» **PROBLEM DESCRIPTION**: Once the pictures are set aside, reproduce all of the records exactly.
= Beginning of Section =
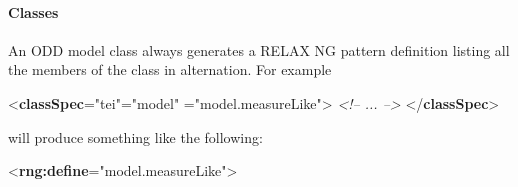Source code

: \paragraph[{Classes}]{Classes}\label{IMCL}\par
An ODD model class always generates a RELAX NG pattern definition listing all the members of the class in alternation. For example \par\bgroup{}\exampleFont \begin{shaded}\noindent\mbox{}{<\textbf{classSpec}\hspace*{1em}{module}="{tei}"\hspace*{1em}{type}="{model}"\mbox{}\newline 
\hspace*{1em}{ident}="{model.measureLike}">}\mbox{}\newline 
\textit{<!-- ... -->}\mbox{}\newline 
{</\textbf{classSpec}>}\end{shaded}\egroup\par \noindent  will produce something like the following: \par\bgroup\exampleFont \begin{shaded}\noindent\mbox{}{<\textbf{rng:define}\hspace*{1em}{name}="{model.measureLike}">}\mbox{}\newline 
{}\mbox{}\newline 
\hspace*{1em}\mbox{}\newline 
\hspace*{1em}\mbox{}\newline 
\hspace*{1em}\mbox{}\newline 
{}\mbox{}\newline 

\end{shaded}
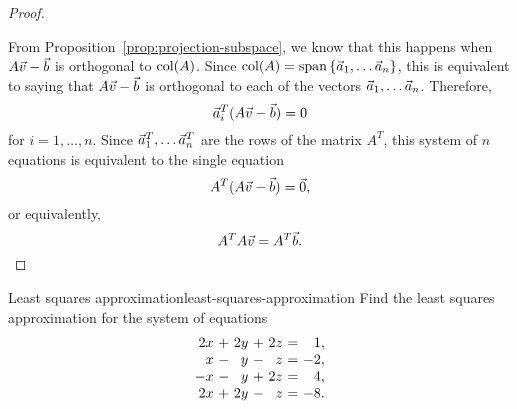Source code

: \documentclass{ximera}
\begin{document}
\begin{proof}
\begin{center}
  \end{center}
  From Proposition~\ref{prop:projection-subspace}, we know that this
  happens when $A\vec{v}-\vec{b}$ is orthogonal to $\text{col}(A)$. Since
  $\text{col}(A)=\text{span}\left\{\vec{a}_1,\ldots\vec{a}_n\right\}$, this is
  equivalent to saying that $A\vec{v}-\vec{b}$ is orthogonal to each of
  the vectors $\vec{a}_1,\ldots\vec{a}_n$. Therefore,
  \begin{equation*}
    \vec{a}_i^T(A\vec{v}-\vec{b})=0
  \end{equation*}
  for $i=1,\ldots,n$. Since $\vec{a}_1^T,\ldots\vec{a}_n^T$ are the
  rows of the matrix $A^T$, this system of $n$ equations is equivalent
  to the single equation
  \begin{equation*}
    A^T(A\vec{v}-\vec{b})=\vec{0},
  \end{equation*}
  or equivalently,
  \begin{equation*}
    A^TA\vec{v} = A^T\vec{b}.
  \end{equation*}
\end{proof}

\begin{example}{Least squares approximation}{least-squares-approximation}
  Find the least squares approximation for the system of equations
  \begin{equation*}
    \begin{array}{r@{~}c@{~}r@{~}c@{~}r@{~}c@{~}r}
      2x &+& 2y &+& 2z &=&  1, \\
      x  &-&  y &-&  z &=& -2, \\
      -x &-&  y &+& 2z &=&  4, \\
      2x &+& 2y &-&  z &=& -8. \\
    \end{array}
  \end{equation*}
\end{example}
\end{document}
= End of Section =
» **OUTPUT OF THE EXERCISE**:
Source code

: \paragraph[{Classes}]{Classes}\label{IMCL}\par
An ODD model class always generates a RELAX NG pattern definition listing all the members of the class in alternation. For example \par\bgroup{}\exampleFont \begin{shaded}\noindent\mbox{}{<\textbf{classSpec}\hspace*{1em}{module}="{tei}"\hspace*{1em}{type}="{model}"\mbox{}\newline 
\hspace*{1em}{ident}="{model.measureLike}">}\mbox{}\newline 
\textit{<!-- ... -->}\mbox{}\newline 
{</\textbf{classSpec}>}\end{shaded}\egroup\par \noindent  will produce something like the following: \par\bgroup\exampleFont \begin{shaded}\noindent\mbox{}{<\textbf{rng:define}\hspace*{1em}{name}="{model.measureLike}">}\mbox{}\newline 
{}\mbox{}\newline 
\hspace*{1em}\mbox{}\newline 
\hspace*{1em}\mbox{}\newline 
\hspace*{1em}\mbox{}\newline 
{}\mbox{}\newline 

\end{shaded}
Source code

: \documentclass{ximera}
\begin{document}
\begin{proof}
\begin{center}
  \end{center}
  From Proposition~\ref{prop:projection-subspace}, we know that this
  happens when $A\vec{v}-\vec{b}$ is orthogonal to $\text{col}(A)$. Since
  $\text{col}(A)=\text{span}\left\{\vec{a}_1,\ldots\vec{a}_n\right\}$, this is
  equivalent to saying that $A\vec{v}-\vec{b}$ is orthogonal to each of
  the vectors $\vec{a}_1,\ldots\vec{a}_n$. Therefore,
  \begin{equation*}
    \vec{a}_i^T(A\vec{v}-\vec{b})=0
  \end{equation*}
  for $i=1,\ldots,n$. Since $\vec{a}_1^T,\ldots\vec{a}_n^T$ are the
  rows of the matrix $A^T$, this system of $n$ equations is equivalent
  to the single equation
  \begin{equation*}
    A^T(A\vec{v}-\vec{b})=\vec{0},
  \end{equation*}
  or equivalently,
  \begin{equation*}
    A^TA\vec{v} = A^T\vec{b}.
  \end{equation*}
\end{proof}

\begin{example}{Least squares approximation}{least-squares-approximation}
  Find the least squares approximation for the system of equations
  \begin{equation*}
    \begin{array}{r@{~}c@{~}r@{~}c@{~}r@{~}c@{~}r}
      2x &+& 2y &+& 2z &=&  1, \\
      x  &-&  y &-&  z &=& -2, \\
      -x &-&  y &+& 2z &=&  4, \\
      2x &+& 2y &-&  z &=& -8. \\
    \end{array}
  \end{equation*}
\end{example}
\end{document}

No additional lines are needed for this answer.